Vous êtes salarié de l'Association LES NIDS depuis le 1er septembre 1995. A ce jour, et depuis le 11 mai 2015, vous occupez un poste de Directeur adjoint au sein du Centre Educatif Fermé de [Localité 5] (CEF).

Le CEF de [Localité 5], alternative à l'incarcération, accueille des adolescentes délinquantes âgées de 13 à 18 ans. Ce CEF est le seul sur le territoire national à proposer une telle prise en charge ; cet établissement est financé par la Protection Judiciaire de la Jeunesse.

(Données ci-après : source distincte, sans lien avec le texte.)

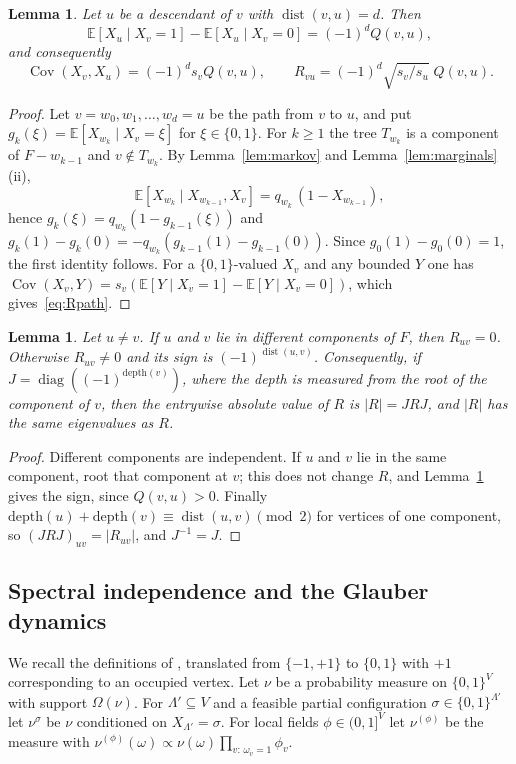 \documentclass{amsart}
\numberwithin{equation}{section}
\numberwithin{table}{section}
\newtheorem{lemma}[theorem]{Lemma}
\theoremstyle{definition}
\theoremstyle{remark}
\newcommand{\E}{\mathbb{E}}
\newcommand{\Cov}{\operatorname{Cov}}
\newcommand{\dist}{\operatorname{dist}}
\newcommand{\diag}{\operatorname{diag}}
\begin{document}
\begin{lemma}\label{lem:paths}
Let $u$ be a descendant of $v$ with $\dist(v,u)=d$. Then
\[
\E[X_u\mid X_v=1]-\E[X_u\mid X_v=0]=(-1)^dQ(v,u),
\]
and consequently
\begin{equation}\label{eq:Rpath}
\Cov(X_v,X_u)=(-1)^d s_vQ(v,u),\qquad R_{vu}=(-1)^d\sqrt{s_v/s_u}\;Q(v,u).
\end{equation}
\end{lemma}

\begin{proof}
Let $v=w_0,w_1,\dots,w_d=u$ be the path from $v$ to $u$, and put $g_k(\xi)=\E[X_{w_k}\mid X_v=\xi]$ for $\xi\in\{0,1\}$. For $k\ge1$ the tree $T_{w_k}$ is a component of $F-w_{k-1}$ and $v\notin T_{w_k}$. By Lemma~\ref{lem:markov} and Lemma~\ref{lem:marginals}(ii),
\[
\E[X_{w_k}\mid X_{w_{k-1}},X_v]=q_{w_k}\,(1-X_{w_{k-1}}),
\]
hence $g_k(\xi)=q_{w_k}(1-g_{k-1}(\xi))$ and $g_k(1)-g_k(0)=-q_{w_k}(g_{k-1}(1)-g_{k-1}(0))$. Since $g_0(1)-g_0(0)=1$, the first identity follows. For a $\{0,1\}$-valued $X_v$ and any bounded $Y$ one has $\Cov(X_v,Y)=s_v(\E[Y\mid X_v=1]-\E[Y\mid X_v=0])$, which gives~\eqref{eq:Rpath}.
\end{proof}

\begin{lemma}\label{lem:sign}
Let $u\ne v$. If $u$ and $v$ lie in different components of $F$, then $R_{uv}=0$. Otherwise $R_{uv}\ne0$ and its sign is $(-1)^{\dist(u,v)}$. Consequently, if $J=\diag((-1)^{\mathrm{depth}(v)})$, where the depth is measured from the root of the component of $v$, then the entrywise absolute value of $R$ is $|R|=JRJ$, and $|R|$ has the same eigenvalues as $R$.
\end{lemma}

\begin{proof}
Different components are independent. If $u$ and $v$ lie in the same component, root that component at $v$; this does not change $R$, and Lemma~\ref{lem:paths} gives the sign, since $Q(v,u)>0$. Finally $\mathrm{depth}(u)+\mathrm{depth}(v)\equiv\dist(u,v)\pmod 2$ for vertices of one component, so $(JRJ)_{uv}=|R_{uv}|$, and $J^{-1}=J$.
\end{proof}

\subsection{Spectral independence and the Glauber dynamics}
We recall the definitions of \cite[Section~1.2]{CFYZ}, translated from $\{-1,+1\}$ to $\{0,1\}$ with $+1$ corresponding to an occupied vertex. Let $\nu$ be a probability measure on $\{0,1\}^V$ with support $\Omega(\nu)$. For $\Lambda'\subseteq V$ and a feasible partial configuration $\sigma\in\{0,1\}^{\Lambda'}$ let $\nu^\sigma$ be $\nu$ conditioned on $X_{\Lambda'}=\sigma$. For local fields $\phi\in(0,1]^V$ let $\nu^{(\phi)}$ be the measure with $\nu^{(\phi)}(\omega)\propto\nu(\omega)\prod_{v:\,\omega_v=1}\phi_v$.
\end{document}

En tant que Directeur adjoint, vous avez notamment la responsabilité de la mise en 'uvre du projet d'établissement, ainsi que des projets relatifs aux jeunes accueillies. Vous avez par ailleurs la responsabilité de l'organisation du travail au sein de l'établissement, en ce qui concerne par exemple la gestion des horaires de travail des salariés.

Par un courrier du 28 mai 2018, remis en mains propres contre décharge, l'association LES NIDS vous a convoqué à un entretien préalable en vue de votre éventuel licenciement.

Nous avons à vous reprocher les griefs suivants :

Le lundi 14 mai 2016, au cours d'une réunion de la Direction Générale de l'Association à laquelle vous participiez, Monsieur [T] [Z], Directeur Général de l'Association LES NIDS, a évoqué la volonté de la Protection Judiciaire de la Jeunesse, d'ouvrir de nouveaux CEF sur le territoire national, et qu'elle souhaitait que l'Association LES NIDS puisse s'associer à ce projet.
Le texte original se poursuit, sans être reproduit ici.